Here's the situation. My R
code is supposed to check whether existing RData
files in application's cache are up-to-date. I do that by saving the files with names consisting of base64
-encoded names of a specific data element. However, data corresponding to each of these elements are being retrieved by submitting a particular SQL query per element, all specified in data collection's configuration file. So, in a situation when data for an element is retrieved, but afterwards I had to change that particular SQL query, data is not being updated.
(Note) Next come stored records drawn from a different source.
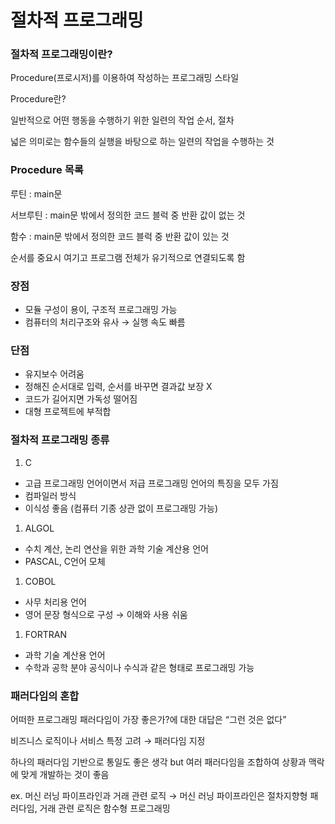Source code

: # 절차적 프로그래밍

### 절차적 프로그래밍이란?

 Procedure(프로시저)를 이용하여 작성하는 프로그래밍 스타일

Procedure란?

일반적으로 어떤 행동을 수행하기 위한 일련의 작업 순서, 절차

넓은 의미로는 함수들의 실행을 바탕으로 하는 일련의 작업을 수행하는 것

### Procedure 목록

루틴 : main문

서브루틴 : main문 밖에서 정의한 코드 블럭 중 반환 값이 없는 것

함수 : main문 밖에서 정의한 코드 블럭 중 반환 값이 있는 것

순서를 중요시 여기고 프로그램 전체가 유기적으로 연결되도록 함

### **장점**

- 모듈 구성이 용이, 구조적 프로그래밍 가능
- 컴퓨터의 처리구조와 유사 → 실행 속도 빠름

### 단점

- 유지보수 어려움
- 정해진 순서대로 입력, 순서를 바꾸면 결과값 보장 X
- 코드가 길어지면 가독성 떨어짐
- 대형 프로젝트에 부적합

### 절차적 프로그래밍 종류

1. C
- 고급 프로그래밍 언어이면서 저급 프로그래밍 언어의 특징을 모두 가짐
- 컴파일러 방식
- 이식성 좋음 (컴퓨터 기종 상관 없이 프로그래밍 가능)

1. ALGOL
- 수치 계산, 논리 연산을 위한 과학 기술 계산용 언어
- PASCAL, C언어 모체

1. COBOL
- 사무 처리용 언어
- 영어 문장 형식으로 구성 → 이해와 사용 쉬움

1. FORTRAN
- 과학 기술 계산용 언어
- 수학과 공학 분야 공식이나 수식과 같은 형태로 프로그래밍 가능

### 패러다임의 혼합

어떠한 프로그래밍 패러다임이 가장 좋은가?에 대한 대답은 “그런 것은 없다”

비즈니스 로직이나 서비스 특정 고려 → 패러다임 지정

하나의 패러다임 기반으로 통일도 좋은 생각 but 여러 패러다임을 조합하여 상황과 맥락에 맞게 개발하는 것이 좋음

ex.  머신 러닝 파이프라인과 거래 관련 로직 → 머신 러닝 파이프라인은 절차지향형 패러다임, 거래 관련 로직은 함수형 프로그래밍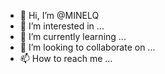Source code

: - 👋 Hi, I’m @MINELQ
- 👀 I’m interested in ...
- 🌱 I’m currently learning ...
- 💞️ I’m looking to collaborate on ...
- 📫 How to reach me ...

<!---
MINELQ/MINELQ is a ✨ special ✨ repository because its `README.md` (this file) appears on your GitHub profile.
You can click the Preview link to take a look at your changes.
--->
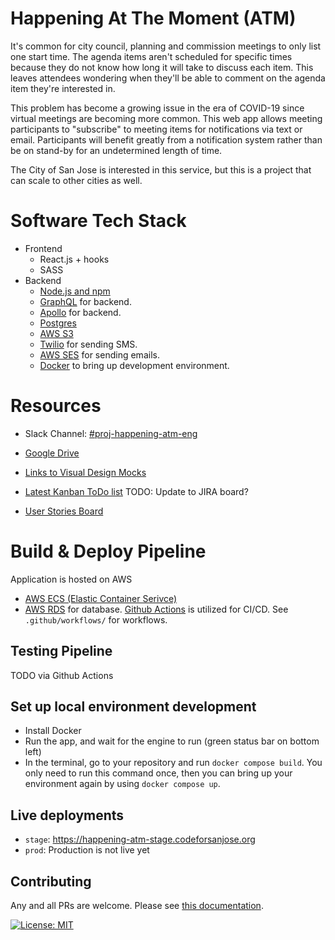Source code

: # Happening At The Moment (ATM)

It's common for city council, planning and commission meetings to only list one start time. The agenda items aren't scheduled for specific times because they do not know how long it will take to discuss each item. This leaves attendees wondering when they'll be able to comment on the agenda item they're interested in.

This problem has become a growing issue in the era of COVID-19 since virtual meetings are becoming more common. This web app allows meeting participants to "subscribe" to meeting items for notifications via text or email. Participants will benefit greatly from a notification system rather than be on stand-by for an undetermined length of time.

The City of San Jose is interested in this service, but this is a project that can scale to other cities as well.

# Software Tech Stack

- Frontend
  - React.js + hooks
  - SASS
- Backend
  - [Node.js and npm](https://www.npmjs.com/get-npm)
  - [GraphQL](https://graphql.org/learn/) for backend.
  - [Apollo](https://www.apollographql.com/docs/) for backend.
  - [Postgres](https://www.postgresql.org/about/)
  - [AWS S3](https://aws.amazon.com/s3/)
  - [Twilio](https://www.twilio.com/docs) for sending SMS.
  - [AWS SES](https://aws.amazon.com/s3/) for sending emails.
  - [Docker](https://www.docker.com/products/docker-desktop) to bring up development environment.

# Resources

- Slack Channel: [#proj-happening-atm-eng](https://codeforsanjose.slack.com/archives/C017G1BP02H)
- [Google Drive](https://drive.google.com/drive/folders/1a89AKh3Kia3BGYeMUF7ishE4avblFIYu?usp=sharing)
- [Links to Visual Design Mocks](https://docs.google.com/document/d/1Jcdsw6d8MMXWaU_PTPcMVtoTtBxtx4A7d0VfhMH7K5M/edit)
- [Latest Kanban ToDo list](https://trello.com/b/pfECjOgE/happening-atm) TODO: Update to JIRA board?

- [User Stories Board](https://miro.com/app/board/o9J_leAd8y8=/)


# Build & Deploy Pipeline

Application is hosted on AWS
  - [AWS ECS (Elastic Container Serivce)](https://aws.amazon.com/ecs/)
  - [AWS RDS](https://aws.amazon.com/rds/) for database.
[Github Actions](https://docs.github.com/en/actions) is utilized for CI/CD. See `.github/workflows/` for workflows.

## Testing Pipeline

TODO via Github Actions

## Set up local environment development
- Install Docker
- Run the app, and wait for the engine to run (green status bar on bottom left)
- In the terminal, go to your repository and run `docker compose build`. You only need to run this command once, then you can bring up your environment again by using `docker compose up`.

## Live deployments
  - `stage`: https://happening-atm-stage.codeforsanjose.org
  - `prod`: Production is not live yet

## Contributing

Any and all PRs are welcome. Please see [this documentation](./CONTRIBUTING.md).

[![License: MIT](https://img.shields.io/badge/License-MIT-green.svg)](https://opensource.org/licenses/MIT)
In order to handle this situation, I decided to use R
objects' attributes. I plan to save each data object's corresponding SQL query (request
) - base64
-encoded - as the object's attribute:
# save hash of the request's SQL query as data object's attribute,
# so that we can detect when configuration contains modified query
attr(data, "SQL") <- base64(request)
Then, when I need to verify whether the SQL has been query changed, I'd like to simply retrieve the object's corresponding attribute and compare it with the hash of the current SQL query. If they match - the query hasn't been changed and I skip processing this data request, if they don't match - the query has been changed and I go ahead with processing the request:
# check if the archive file has already been processed
if (DEBUG) {message("Processing request \"", request, "\" ...")}
if (file.exists(rdataFile)) {
# now check if request's SQL query hasn't been modified
data <- load(rdataFile)
if (identical(base64(request), attr(data, "SQL"))) {
skipped <<- skipped + 1
if (DEBUG) {message("Processing skipped: .Rdata file found.\n")}
return (invisible())
}
rm(data)
}
My question is whether it's possible to read/access object's attributes without fully loading the object from file. In other words, can I avoid the load()
and rm()
in the code above?
Your advice is much appreciated!
UPDATE: Additional question: What's wrong with my code, as it performs processing even when it shouldn't - in case, when all information is up-to-date (no changes in cache and in configuration file as well)?
UPDATE 2 (additional code per @MrFlick's answer):
# construct name from data source prefix and data ID (see config. file),
# so that corresponding data object (usually, data frame) will be saved
# later under that name via save()
dataName <- paste(dsPrefix, "data", indicator, sep = ".")
assign(dataName, srdaGetData())
data <- as.name(dataName)
# save hash of the request's SQL query as data object's attribute,
# so that we can detect when configuration contains modified query
attr(data, "SQL") <- base64(request)
# save current data frame to RData file
save(list = dataName, file = rdataFile)
# alternatively, use do.call() as in "getFLOSSmoleDataXML.R"
# clean up
rm(data)
You can't "really" do it, but you could modify the code in my cgwtools::lsdata
function.
function (fnam = ".Rdata")
{
x <- load(fnam, envir = environment())
return(x)
}
This loads, thus taking time and briefly taking memory, and then the local environment disappears. So, add an argument for the items you want to check attributes for, add a line inside the function which does attributes(your_items) ->y ; return (list(x=x,y=y))
And there is a problem with the way you are using load()
. When you use save
/load
you can "freeze-dry" multiple objects to an .RData file. They "re-infalte" into the current environemnt. As a result, when you call load()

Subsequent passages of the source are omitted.